(Little Thing #144/365):
It’s my last night here in Antigonish, Nova Scotia. All week long I’ve been taking notes, coming back to my room and doing some studying for work back home, but also taking some time to write down things I don’t want to forget. Things I want my sons to know, to remember, to pass on. Some are stories, a few little songs or riddles, a couple of witty sayings we’ve laughed about all week – But ALL of it history.
It’s almost midnight. I’ve got to be up in just a few short hours, but I don’t dare fall asleep before writing this down somewhere other than on my phone as notes. I’m full of emotion tonight. That’s when my thoughts get recorded most accurately. So here’s tonight’s attempt.
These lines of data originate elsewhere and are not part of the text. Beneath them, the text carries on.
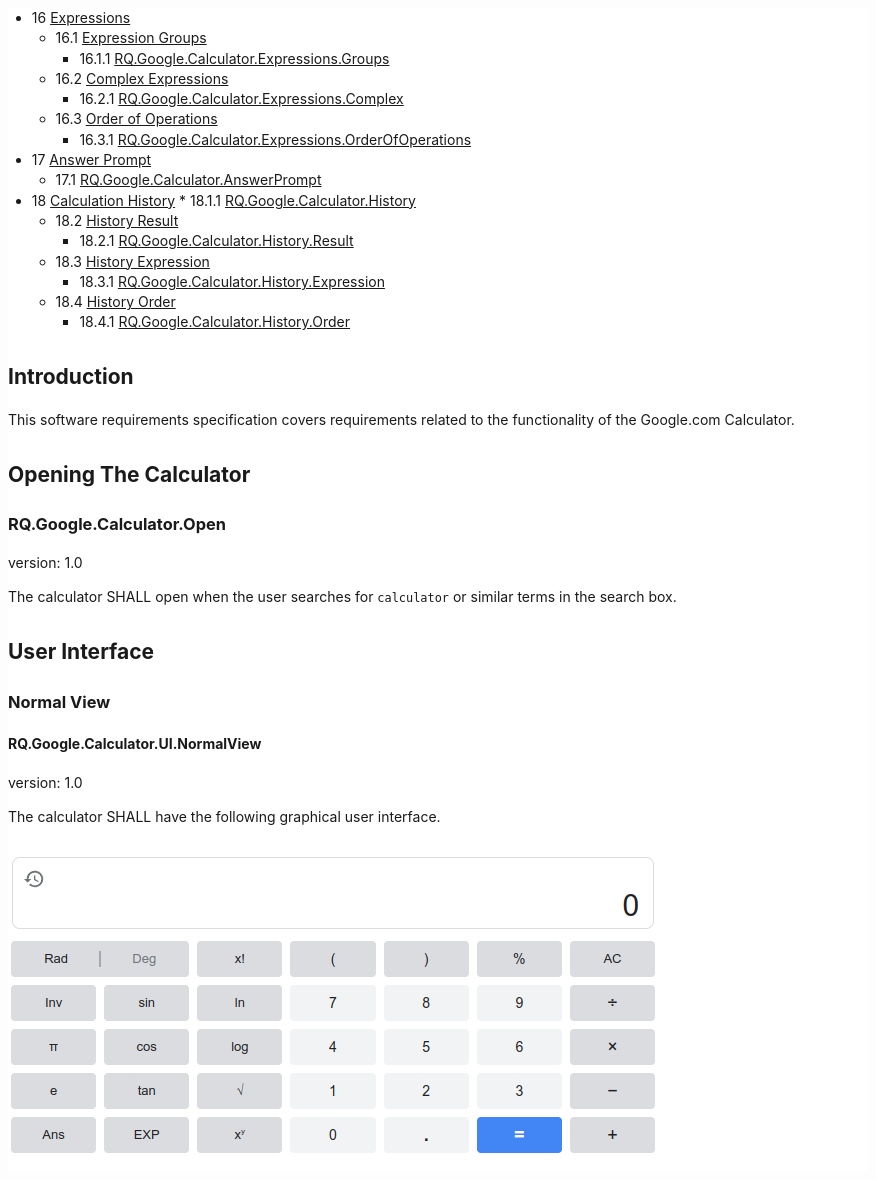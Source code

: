 * 16 [Expressions](#expressions)
    * 16.1 [Expression Groups](#expression-groups)
        * 16.1.1 [RQ.Google.Calculator.Expressions.Groups](#rqgooglecalculatorexpressionsgroups)
    * 16.2 [Complex Expressions](#complex-expressions)
        * 16.2.1 [RQ.Google.Calculator.Expressions.Complex](#rqgooglecalculatorexpressionscomplex)
    * 16.3 [Order of Operations](#order-of-operations)
        * 16.3.1 [RQ.Google.Calculator.Expressions.OrderOfOperations](#rqgooglecalculatorexpressionsorderofoperations)
* 17 [Answer Prompt](#answer-prompt)
    * 17.1 [RQ.Google.Calculator.AnswerPrompt](#rqgooglecalculatoranswerprompt)
* 18 [Calculation History](#calculation-history)
        * 18.1.1 [RQ.Google.Calculator.History](#rqgooglecalculatorhistory)
    * 18.2 [History Result](#history-result)
        * 18.2.1 [RQ.Google.Calculator.History.Result](#rqgooglecalculatorhistoryresult)
    * 18.3 [History Expression](#history-expression)
        * 18.3.1 [RQ.Google.Calculator.History.Expression](#rqgooglecalculatorhistoryexpression)
    * 18.4 [History Order](#history-order)
        * 18.4.1 [RQ.Google.Calculator.History.Order](#rqgooglecalculatorhistoryorder)

## Introduction

This software requirements specification covers requirements related to the functionality of the Google.com Calculator.

## Opening The Calculator

### RQ.Google.Calculator.Open
version: 1.0

The calculator SHALL open when the user searches for `calculator` or similar terms in the search box.

## User Interface

### Normal View

#### RQ.Google.Calculator.UI.NormalView
version: 1.0

The calculator SHALL have the following graphical user interface.

![Calculator](calculator.png)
Childhood summers in Nova Scotia, three-day drives playing games in the car. Good food. Everyone knows everyone. That’s never changed. Just today I got a honk and a wave – someone I met at Piper’s Pub last night. Another driver by told my cousin she saw me today. “How’d you know someone you drove past was my cousin?” she asked. “She looks just like your brother Brian,” she said.
Nine pages of MacDonald’s in the phone book. Stand on the sidewalk and simply glance across the road and cars in both directions stop in case you’d like to cross. A rich culture, deep roots, family ties that bind us like no other.
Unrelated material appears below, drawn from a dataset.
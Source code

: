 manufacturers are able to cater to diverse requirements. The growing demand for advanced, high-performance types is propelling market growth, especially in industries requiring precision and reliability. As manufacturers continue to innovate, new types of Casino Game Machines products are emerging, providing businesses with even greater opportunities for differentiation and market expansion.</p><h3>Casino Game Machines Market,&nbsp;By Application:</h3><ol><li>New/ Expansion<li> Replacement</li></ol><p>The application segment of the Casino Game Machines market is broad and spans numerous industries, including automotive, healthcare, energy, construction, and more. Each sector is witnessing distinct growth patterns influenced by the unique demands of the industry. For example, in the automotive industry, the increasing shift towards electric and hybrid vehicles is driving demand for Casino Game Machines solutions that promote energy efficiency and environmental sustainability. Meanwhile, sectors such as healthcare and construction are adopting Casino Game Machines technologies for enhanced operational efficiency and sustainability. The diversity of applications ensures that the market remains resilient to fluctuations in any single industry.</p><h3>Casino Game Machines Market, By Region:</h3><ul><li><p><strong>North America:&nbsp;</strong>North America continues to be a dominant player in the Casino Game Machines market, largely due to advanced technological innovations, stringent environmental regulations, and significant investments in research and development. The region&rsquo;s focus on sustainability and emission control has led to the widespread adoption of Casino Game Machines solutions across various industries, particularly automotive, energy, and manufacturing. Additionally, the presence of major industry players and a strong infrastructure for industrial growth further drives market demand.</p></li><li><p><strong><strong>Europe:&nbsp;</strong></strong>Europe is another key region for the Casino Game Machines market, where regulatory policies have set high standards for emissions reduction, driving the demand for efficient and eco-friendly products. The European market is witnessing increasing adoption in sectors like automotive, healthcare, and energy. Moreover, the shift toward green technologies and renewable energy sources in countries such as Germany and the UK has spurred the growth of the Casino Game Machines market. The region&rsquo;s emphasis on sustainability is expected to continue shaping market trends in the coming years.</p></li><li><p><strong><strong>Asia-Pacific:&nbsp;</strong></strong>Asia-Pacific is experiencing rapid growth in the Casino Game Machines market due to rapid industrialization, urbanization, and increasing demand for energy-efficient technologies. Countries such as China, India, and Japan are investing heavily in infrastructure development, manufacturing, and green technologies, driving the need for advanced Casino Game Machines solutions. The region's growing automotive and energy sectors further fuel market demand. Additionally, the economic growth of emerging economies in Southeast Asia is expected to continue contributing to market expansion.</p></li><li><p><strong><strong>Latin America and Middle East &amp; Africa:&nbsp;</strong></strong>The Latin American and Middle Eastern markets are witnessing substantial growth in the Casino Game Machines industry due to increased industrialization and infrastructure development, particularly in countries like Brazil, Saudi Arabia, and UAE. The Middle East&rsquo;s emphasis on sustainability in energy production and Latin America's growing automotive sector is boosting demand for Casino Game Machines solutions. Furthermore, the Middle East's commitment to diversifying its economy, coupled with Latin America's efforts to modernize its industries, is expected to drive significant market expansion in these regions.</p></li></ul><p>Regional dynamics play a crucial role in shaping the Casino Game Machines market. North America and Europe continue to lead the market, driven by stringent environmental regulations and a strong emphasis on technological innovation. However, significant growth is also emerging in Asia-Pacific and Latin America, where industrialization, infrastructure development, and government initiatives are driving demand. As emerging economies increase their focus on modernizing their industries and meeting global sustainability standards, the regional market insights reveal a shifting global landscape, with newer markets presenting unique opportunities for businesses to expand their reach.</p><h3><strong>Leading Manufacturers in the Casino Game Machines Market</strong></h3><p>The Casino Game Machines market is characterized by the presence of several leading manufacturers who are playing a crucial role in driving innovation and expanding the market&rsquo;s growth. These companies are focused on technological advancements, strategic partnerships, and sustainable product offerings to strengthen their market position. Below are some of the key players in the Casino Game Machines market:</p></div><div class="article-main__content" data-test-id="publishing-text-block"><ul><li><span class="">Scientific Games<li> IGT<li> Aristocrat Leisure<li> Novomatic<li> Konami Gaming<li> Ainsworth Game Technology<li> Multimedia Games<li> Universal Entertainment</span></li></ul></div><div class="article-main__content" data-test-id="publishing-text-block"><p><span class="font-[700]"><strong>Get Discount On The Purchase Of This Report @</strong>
Pubs where dinner is hot, the waiter’s name is Seamus, there is never-ending music, stories are passed down, and little girls dance a jig. A family place – all are welcome, age 0-100+… Oh, if the walls could talk.
Concerts in churches, fiddles and pianos, guitars and pipes – strathspeys and reels, hornpipes and jigs. Mountain water fresh from the spring on the side of the road. Long drives up to the Keppoch telling stories (most of them true). Silly songs, and ones that make you cry. Gasperieux Lake, fire flies, Aunt Jean’s house, Uncle Harry’s view of the lake, Jamie’s smile, Ray’s stories, and Josie’s tea…..
Late night chats, flannel pajamas, and a peek in the casket.
And tonight. Tonight I heard folk song after folk song – some of them only those from here would understand. Why the long names?? These roots are deep, our names are long – a list of those who love us waiting for us in heaven. For me, Peter Little Allan, and Grandpa Allan C.
Our roots. Our history. Our music. Our songs. Our dance. My people.
In the words of Grandma Minnie – You’ve all been so good and kind to me!
Farewell, Nova Scotia. I’ll be home again soon!